I’ve thought about this stuff from time to time, all my life. From the time I was
maybe 6 or 7 I started comparing myself to others, to see where I stood, how I matched up, trying to find how good I was… and who I was.

I think we’ve all done that to one degree or another. Whether consciously or subconsciously, I think we compare ourselves to whomever we’re with at the moment… on the basketball court, in a meeting, at a cocktail party. Lunch or
dinner with strangers or new business contacts are great ways to find where
we are in the great scheme of things.. and often we don’t even realize it.

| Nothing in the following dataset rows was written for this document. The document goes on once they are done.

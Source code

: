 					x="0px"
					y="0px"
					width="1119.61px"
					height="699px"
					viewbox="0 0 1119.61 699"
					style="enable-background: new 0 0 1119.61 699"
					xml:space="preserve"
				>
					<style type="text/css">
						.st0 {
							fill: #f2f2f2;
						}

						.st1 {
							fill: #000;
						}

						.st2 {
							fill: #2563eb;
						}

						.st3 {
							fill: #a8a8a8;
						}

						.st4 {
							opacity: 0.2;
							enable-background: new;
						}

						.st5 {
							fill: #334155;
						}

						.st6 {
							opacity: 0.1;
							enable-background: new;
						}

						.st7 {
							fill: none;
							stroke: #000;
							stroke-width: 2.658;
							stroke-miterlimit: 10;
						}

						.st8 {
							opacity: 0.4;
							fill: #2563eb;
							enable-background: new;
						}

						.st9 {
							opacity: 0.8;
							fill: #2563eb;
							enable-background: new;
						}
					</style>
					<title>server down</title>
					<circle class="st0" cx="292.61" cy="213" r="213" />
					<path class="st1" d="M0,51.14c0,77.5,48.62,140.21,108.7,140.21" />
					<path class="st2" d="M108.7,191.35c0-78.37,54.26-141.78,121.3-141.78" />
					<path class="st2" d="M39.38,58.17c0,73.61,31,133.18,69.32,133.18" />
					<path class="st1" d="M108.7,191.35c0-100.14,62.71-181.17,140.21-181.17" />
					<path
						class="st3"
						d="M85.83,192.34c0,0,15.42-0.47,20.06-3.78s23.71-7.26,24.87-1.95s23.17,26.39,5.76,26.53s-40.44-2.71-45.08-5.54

Sometimes we get honest readings as to how we stack up. It’s not hard to
figure out where we stand in a conversation. In sports, it’s instantaneous.
Either we’re faster, stronger, tougher, jumper higher, react quicker… or we
aren’t. One of the great things about being a guy… we get all kinds of
opportunities to measure ourselves against our peers. And most of us
learn to come to grips with our shortcomings in sports fairly effortlessly, as
98 % of us know, or knew we weren’t going to be athletes anyway. But when
life got more competitive in the areas we were really interested in, it got more
serious. Most of us want to be really good, or even great, at the challenges
we take on.

I think, however, to a large degree it’s fairly futile to try to accurately place
ourselves and our worth in the world as a whole, or even in our society.
Outside of our own communities, I would guess few of us make any news
at all about our inherent abilities on a national scale, or even a statewide
scale. Even if it’s true that we all get our 5 minutes of fame, how many of
us were able to cash in on it to any degree? And finally, does it even matter?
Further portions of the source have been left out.